Cattle are the main reservoir for C. burnetii in Denmark. A recent study of the seroprevalence of C. burnetii in cattle found that bulk-tank milk samples tested positive for C. burnetii at 59 of 100 randomly selected farms (16). In addition, the reported prevalence of antibodies to C. burnetii among veterinarians in Denmark ranges from 36% to 47% (1,2,17). These findings show that exposure to C. burnetii is common in this country in the animal reservoir and in those who are occupationally exposed to livestock or who live in rural areas with livestock contact. However, the risk for and implications of infection with C. burnetii among pregnant women have not been exhaustively described (12,15). Because of this, and because findings from the case series in France conflict with results from population-based studies from the Netherlands and Denmark, we reviewed national data from Aarhus University Hospital, Aalborg University Hospital, Hospital of Southwest Jutland, Viborg Regional Hospital, Regional Hospital West Jutland, and Hilleroed Hospital in Denmark to identify women who had elevated antibodies to C. burnetii during pregnancy. We evaluated the course of infection, effects of treatment with cotrimoxazole (trimethoprim-sulfamethoxazole), and pregnancy outcomes for these women.
Materials and Methods
Every resident in Denmark is provided with a unique civil registration number that enables individual-level linkage between national registries.
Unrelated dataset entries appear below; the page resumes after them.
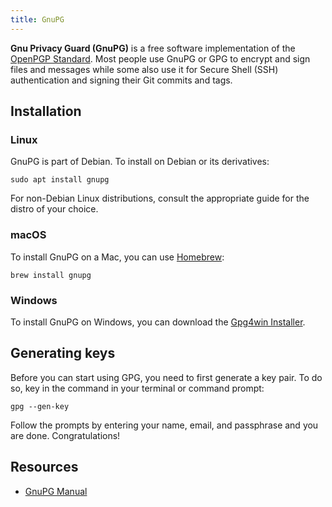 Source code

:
 ```yaml
---
title: GnuPG
---
```

__Gnu Privacy Guard (GnuPG)__ is a free software implementation of the [OpenPGP Standard](https://www.openpgp.org/about/standard/). Most people use GnuPG or GPG to encrypt and sign files and messages while some also use it for Secure Shell (SSH) authentication and signing their Git commits and tags.

## Installation

### Linux
GnuPG is part of Debian. To install on Debian or its derivatives:
```text
sudo apt install gnupg
```
For non-Debian Linux distributions, consult the appropriate guide for the distro of your choice.

### macOS
To install GnuPG on a Mac, you can use [Homebrew](https://brew.sh):
```text
brew install gnupg
```

### Windows
To install GnuPG on Windows, you can download the [Gpg4win Installer](https://gpg4win.org/download.html).

## Generating keys
Before you can start using GPG, you need to first generate a key pair. To do so, key in the command in your terminal or command prompt:
```text
gpg --gen-key
```
Follow the prompts by entering your name, email, and passphrase and you are done. Congratulations!

## Resources
- [GnuPG Manual](https://www.gnupg.org/documentation/manuals.html)
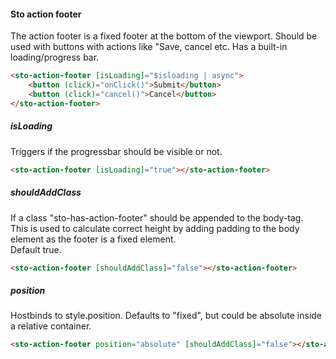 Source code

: #### Sto action footer
The action footer is a fixed footer at the bottom of the viewport.
Should be used with buttons with actions like "Save, cancel etc.
Has a built-in loading/progress bar.

```html
<sto-action-footer [isLoading]="$isloading | async">
    <button (click)="onClick()">Submit</button>
    <button (click)="cancel()">Cancel</button>
</sto-action-footer>
```

##### isLoading
Triggers if the progressbar should be visible or not.
```html
<sto-action-footer [isLoading]="true"></sto-action-footer> 
```

##### shouldAddClass
If a class "sto-has-action-footer" should be appended to the body-tag.  
This is used to calculate correct height by adding padding to the body element as the footer is a fixed element.  
Default true.
```html
<sto-action-footer [shouldAddClass]="false"></sto-action-footer> 
```

##### position
Hostbinds to style.position. Defaults to "fixed", but could be absolute inside a relative container.
```html
<sto-action-footer position="absolute" [shouldAddClass]="false"></sto-action-footer> 
``` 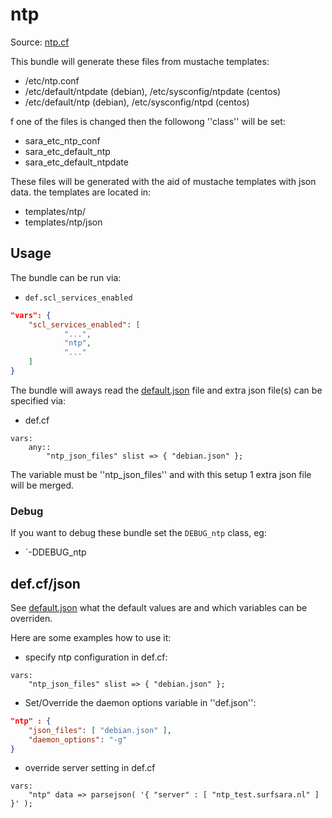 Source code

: # ntp

Source: [ntp.cf](/services/ntp.cf)

This bundle will generate these files from mustache templates:
 * /etc/ntp.conf
 * /etc/default/ntpdate (debian), /etc/sysconfig/ntpdate (centos)
 * /etc/default/ntp (debian), /etc/sysconfig/ntpd (centos)

f one of the files is changed then the followong ''class'' will be set:
 * sara_etc_ntp_conf
 * sara_etc_default_ntp
 * sara_etc_default_ntpdate

These files will be generated with the aid of mustache templates with json data.
the templates are located in:
 * templates/ntp/
 * templates/ntp/json

## Usage

The bundle can be run via:
 * `def.scl_services_enabled`
```json
"vars": {
    "scl_services_enabled": [
            "...",
            "ntp",
            "..."
    ]
}
```

The bundle will aways read the [default.json](/templates/cron/json/default.json) file
and extra json file(s) can be specified via:
 * def.cf
```
vars:
    any::
        "ntp_json_files" slist => { "debian.json" };
```

The variable must be ''ntp_json_files'' and with this setup 1 extra json file will be  merged.

### Debug

If you want to debug these bundle set the `DEBUG_ntp` class, eg:
 * `-DDEBUG_ntp

## def.cf/json

See [default.json](/templates/ntp/json/default.json) what the default values are and
which variables can be overriden.

Here are some examples how to use it:
 * specify ntp configuration in def.cf:
```
vars:
    "ntp_json_files" slist => { "debian.json" };
```
 * Set/Override the daemon options variable in ''def.json'':
```json
"ntp" : {
    "json_files": [ "debian.json" ],
    "daemon_options": "-g"
}
```
 * override server setting in def.cf
```
vars:
    "ntp" data => parsejson( '{ "server" : [ "ntp_test.surfsara.nl" ] }' );
```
Data from health records at obstetric and infectious disease departments were thereby linked to civil registration numbers from women (18–45 years of age) who had positive or equivocal tests at the Statens Serum Institut for antibodies to C. burnetii during 2007–2011. Using these data, we identified pregnant women who could be included in the study on the basis of positive serologic test results for C. burnetii and availability of titers from throughout pregnancy to enable evaluation of infection in paired samples.
Detection of Antibodies against C. burnetii
In Denmark, C. burnetii serologic testing is performed only at the Statens Serum Institut by indirect immunofluorescence assay (IFA; Focus Diagnostics, Cypress, CA, USA), according to the manufacturer’s instructions. C. burnetii expresses 2 antigens, phase I and phase II. During active infection, phase II IgG and IgM are elevated; these results may remain positive for months to years. In acute Q fever, primarily antibodies against phase II antigens are raised, and these titers are higher than for antibodies against phase I antigens; IgM antibodies appear first. In chronic forms of the disease, antibodies against phase I antigens are elevated.
A local cutoff value adjusted to the population of Denmark has defined negative, equivocal, and positive titers (18); we included patients with equivocal and positive titers in our study. A sample was considered IFA-positive when IgM for phase I or phase II titers was >64 or IgG for any of the phases was >128. A 4-fold increase in titers between 2 paired samples was defined as diagnostic for recent or acute C. burnetii infection.
PCR Analysis
DNA from urine samples was subjected to a Chelex 100-based DNA extraction method as described (19). DNA from placenta and bone marrow samples was extracted by using the DNeasy Blood and Tissue Kit (QIAGEN, Hilden, Germany) according to the manufacturer’s instructions. DNA from the cream layer of fresh breast milk samples was extracted by using a previously described protocol that included washing with phosphate-buffered saline and subsequent extraction with the DNeasy Blood and Tissue Kit (20). PCR was conducted with primers targeting the multicopy gene IS1111 as described (21).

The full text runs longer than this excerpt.